Das Dilemma ist nun, dass dieses Sozialkapital in einem engen Zusammenhang steht mit der ethnischen Homogenität dieser Staaten. Das ist ein böser Begriff, ich weiß. Aber es stimmt. Dazu Frank Salter:
“Rising diversity within human societies tends to drive people apart, causing them to take sanctuary in individual pursuits and ethnic communities.
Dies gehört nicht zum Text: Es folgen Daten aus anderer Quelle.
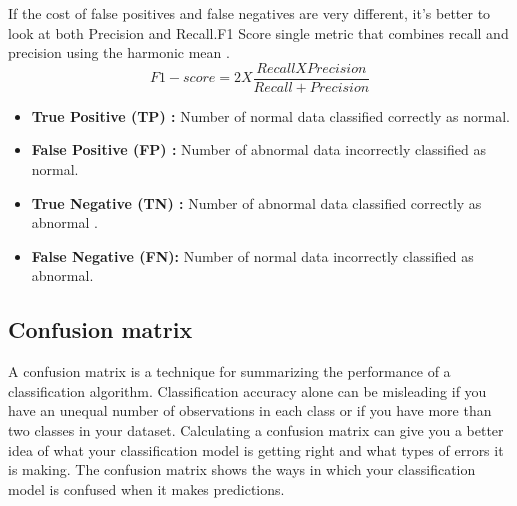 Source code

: If the cost of false positives and false negatives are very different, it's better to look at both Precision and Recall.F1 Score single metric that combines recall and precision using the harmonic mean \cite{w9}. \\

\textbf{\[F1-score = 2 X  \frac{ Recall X Precision}{Recall + Precision}\]}

\begin{itemize}
    \item \textbf{True Positive (TP) :} Number of normal data classified correctly as normal.
	\item \textbf{False Positive (FP) :} Number of abnormal data incorrectly  classified as normal.
	\item \textbf{True Negative (TN) :} Number of abnormal data classified correctly as abnormal .
	\item \textbf{False Negative (FN):} Number of normal data incorrectly classified as abnormal.
\end{itemize} 

\subsection{Confusion matrix}
A confusion matrix is a technique for summarizing the performance of a classification
algorithm. Classification accuracy alone can be misleading if you have an unequal
number of observations in each class or if you have more than two classes in your dataset.
Calculating a confusion matrix can give you a better idea of what your classification
model is getting right and what types of errors it is making. The confusion matrix shows
the ways in which your classification model is confused when it makes predictions.\cite{w7}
The practical consequences are reduced public altruism or social capital, evident in falling volunteerism, government welfare for the aged and sick, public health care[v]and a general loss of trust.[vi] Ethnic diversity is second only to lack of democracy in predicting civil war.[vii]Globally it correlates negatively with governmental efficiency and prosperity.[viii].“

Die römischen Zahlen verweisen auf das Literaturverzeichnis, das hier abgerufen werden kann: https://quadrant.org.au/magazine/2010/6/the-misguided-advocates-of-open-borders/

– Als vorläufig letzten Gesichtspunkt möchte ich noch einmal den schon angeführten Zusammenhang zwischen youth bulges und gewalttätigen Konflikten anführen. Solche Gefahren unbedacht zu importieren, wäre eine historisch beispiellose Dummheit.

– Weitere Aspekte wie etwa genetische Interessen und ökologische Fragen lasse ich jetzt einmal außen vor. Auch darauf können wir gerne noch zurückkommen.